- Developer: Core Design
- Publisher: Eidos Interactive
- Producer: Troy Horton
- Designers: Joby Wood Brian Tomczyk
- Programmers: Martin Jensen Derek Leigh-Gilchrist Dan Scott
- Composer: Martin Iveson
- Platform: PlayStation
- Release: EU: September 1998; NA: 8 October 1998;
- Genres: Action, beat 'em up, platform
- Mode: Single-player

= Ninja: Shadow of Darkness =

1998 video game

Ninja: Shadow of Darkness is a 1998 action beat 'em up platform video game developed by Core Design and published by Eidos Interactive for the PlayStation. The story follows a warrior named Kurosawa, who is tasked of ridding Feudal Japan of an unspeakable evil.

==Gameplay==
The player character, Kurosawa, can combat enemies with hand-to-hand moves, magic spells, or weapons such as swords and throwing star that appear as item pick-ups. There are also pick-ups used to recover health.

==Development==
Though Ninja was developed immediately following the popular Tomb Raider, Core Design did not want to be restricted to the Tomb Raider engine's interiors-only nature; instead, they built the game engine for Ninja: Shadow of Darkness from scratch.
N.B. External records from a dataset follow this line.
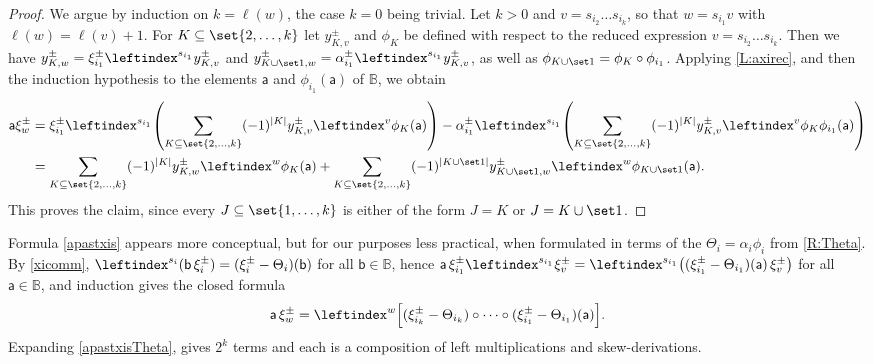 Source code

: \documentclass[a4paper,11pt]{amsart}
\numberwithin{equation}{subsection}
\theoremstyle{definition}
\theoremstyle{theorem}
\theoremstyle{remark}
\newcommand\xipm{\xi^\pm}
\newcommand\ba{\mathsf{a}}
\newcommand\bb{\mathsf{b}}
\newcommand{\Bo}{\mathbb{B}}
\begin{document}
  \begin{proof}
   We argue by induction on $k=\ell(w)$, the case $k=0$ being trivial. Let $k>0$
   and $v=s_{i_2}\dots s_{i_k}$, so that $w=s_{i_1}v$ with $\ell(w)=\ell(v)+1$. For $K\subseteq\set{2,\dots,k}$ let $y^\pm_{K,v}$ and
   $\phi_K$ be defined with respect to the reduced expression $v=s_{i_2}\dots s_{i_k}$. Then
   we have $y^\pm_{K,w}=\xipm_{i_1}\leftindex^{s_{i_1}}{{y^\pm_{K,v}}}$ and
   $y^\pm_{K\cup\set1,w}=\alpha^\pm_{i_1}\leftindex^{s_{i_1}}{{y^\pm_{K,v}}}$, as well as
   $\phi_{K\cup\set1}=\phi_K\circ\phi_{i_1}$.
   Applying \autoref{L:axirec}, and then the induction hypothesis to the elements $\ba$ and $\phi_{i_1}(\ba)$ of $\Bo$, we obtain
   \begin{align*}
     \ba\xipm_w
       &=\xipm_{i_1}\leftindex^{s_{i_1}}{\left(\sum_{K\subseteq\set{2,\dots,k}}(-1)^{|K|}y^\pm_{K,v}\leftindex^v{{\phi_K(\ba)}}\right)}
         -\alpha^\pm_{i_1}\leftindex^{s_{i_1}}{\left(\sum_{K\subseteq\set{2,\dots,k}}(-1)^{|K|}y^\pm_{K,v}\leftindex^v{{\phi_K\phi_{i_1}(\ba)}}\right)}\\
       &=\sum_{K\subseteq\set{2,\dots,k}}(-1)^{|K|}y^\pm_{K,w}\leftindex^w{{\phi_K(\ba)}}
         +\sum_{K\subseteq\set{2,\dots,k}}(-1)^{|K\cup\set1|}y^\pm_{K\cup\set1,w}\leftindex^w{{\phi_{K\cup\set1}(\ba)}}.
   \end{align*}
   This proves the claim, since every $J\subseteq\set{1,\dots,k}$ is either of the form $J=K$ or $J=K\cup\set1$.
 \end{proof}

 \begin{Remark}\label{R:closed}  Formula \autoref{apastxis} appears more conceptual, but for our purposes less practical, when formulated in terms of the $\Theta_i=\alpha_i\phi_i$ from \autoref{R:Theta}. By \autoref{xicomm}, $\leftindex^{s_i}{(\bb\,\xipm_i)}=(\xipm_i-\Theta_i)(\bb)$ for all $\bb\in\Bo$, hence $\ba\,\xipm_{i_1}\leftindex^{s_{i_1}}{{\xipm_v}}
   =\leftindex^{s_{i_1}}{\left((\xipm_{i_1}-\Theta_{i_1})(\ba)\,\xipm_v\right)}$ for all $\ba\in\Bo$, and induction gives the closed formula
  \begin{equation}\label{apastxisTheta}
    \ba\,\xipm_w=\leftindex^w{\Bigl[(\xipm_{i_k}-\Theta_{i_k})\circ\dots\circ(\xipm_{i_1}-\Theta_{i_1})(\ba)\Bigr]}.
  \end{equation}
  Expanding \autoref{apastxisTheta}, gives $2^k$ terms and each is a composition of left multiplications and skew-derivations. \end{Remark}
\end{document}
The game was announced for release in August 1997 on Sega Saturn, PlayStation, and PC; further, a near-complete beta of the Saturn version was unveiled at this time. The PlayStation version was a port of the Saturn version. Mid-development, programmer Derek Leigh-Gilchrist commented that the port "has involved taking a lot of C code across from Saturn and modifying the 3D-specific bits to use the GTE [Geometry Transfer Engine]. This all worked fine, but it still wasn't fast enough to run the game at 30 frames per second, so I then converted the C code into optimized R3000 assembler with inline GTE code, which halved the processing time. Ninja now easily runs in 30 fps and has enabled us to start adding more detail to the game environment".

The Saturn version created floor surfaces with the Saturn's Mode 7-style scaling, a feature unique to the console which allows it to perform scaling effects without burdening the CPU with geometry calculations, whereas the PlayStation must construct floors out of polygons, a task which lowers the frame rate. Using the resulting performance benefit, the team tagged objects in the Saturn version with depth-cues, allowing them to create transparency effects in the game's water bodies.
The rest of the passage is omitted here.